Quarantine in Long-Term Care: Prevention at What Cost?

In response to the emergence of COVID-19, the Centers for Disease Control issued a preparedness checklist and guidance on how long-term care providers should respond. The guidance includes restricting all visitors except for end of life and/or other compassionate care situations. There are also recommendations to restrict volunteers and non-essential personnel (e.g., stylists, chaplains, etc.) from entering a long-term care community. Other suggestions include canceling all group activities and communal dining.

While the emphasis on prevention and control of COVID-19 is necessary and essential, especially for a population who are more vulnerable and susceptible, there are other crucial considerations. How do these restrictions and changes affect residents in long-term care, especially those with dementia? What is the impact on direct care workers? How do we provide care and support for both groups?

Without meaningful activities, a person with dementia might exhibit more behavioral expressions such as wandering. They may have a hard time understanding the infection control measures. As a result, these residents may withdraw further, feel anxious, bored, or become agitated. For employees in a long-term care community, it means more time is needed to support their residents with dementia.

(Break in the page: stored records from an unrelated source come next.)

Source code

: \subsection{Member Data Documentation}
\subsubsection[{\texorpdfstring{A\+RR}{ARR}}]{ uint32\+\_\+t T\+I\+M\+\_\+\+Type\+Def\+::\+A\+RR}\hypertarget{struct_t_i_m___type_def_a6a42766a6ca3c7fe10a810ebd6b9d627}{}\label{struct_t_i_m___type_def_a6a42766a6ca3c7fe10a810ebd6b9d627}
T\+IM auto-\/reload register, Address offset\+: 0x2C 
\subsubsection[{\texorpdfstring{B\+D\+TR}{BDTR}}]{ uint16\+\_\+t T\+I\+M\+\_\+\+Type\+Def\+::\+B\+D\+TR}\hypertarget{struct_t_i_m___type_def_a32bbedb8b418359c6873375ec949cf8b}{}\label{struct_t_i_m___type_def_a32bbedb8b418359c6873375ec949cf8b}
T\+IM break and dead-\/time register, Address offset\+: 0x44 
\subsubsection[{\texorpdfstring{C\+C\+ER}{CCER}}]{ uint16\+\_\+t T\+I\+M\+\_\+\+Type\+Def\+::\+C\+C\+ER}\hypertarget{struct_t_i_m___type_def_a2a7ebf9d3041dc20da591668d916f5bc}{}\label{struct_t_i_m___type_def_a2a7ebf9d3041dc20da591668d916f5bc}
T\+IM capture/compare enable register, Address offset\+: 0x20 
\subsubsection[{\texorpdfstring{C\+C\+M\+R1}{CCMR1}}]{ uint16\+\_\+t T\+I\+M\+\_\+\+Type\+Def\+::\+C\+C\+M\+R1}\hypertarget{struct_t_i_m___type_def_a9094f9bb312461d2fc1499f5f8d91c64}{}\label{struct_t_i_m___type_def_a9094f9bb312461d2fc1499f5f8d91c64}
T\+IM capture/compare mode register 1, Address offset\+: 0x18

In addition to addressing the needs of those residents with dementia, long-term care staff face additional challenges. There is already a shortage of certified nursing assistants in long-term care, even with the standard amount of work to be performed. The responsibility of additional infection control measures and preparedness planning to be done increases a direct care worker’s workload. Also, being on the front lines to help both residents and family members understand the new quarantine measures, which prevent them from visiting face-to-face, would be difficult. These additional responsibilities increase the likelihood of long-term care staff feeling burned out, stressed, helpless and fatigued.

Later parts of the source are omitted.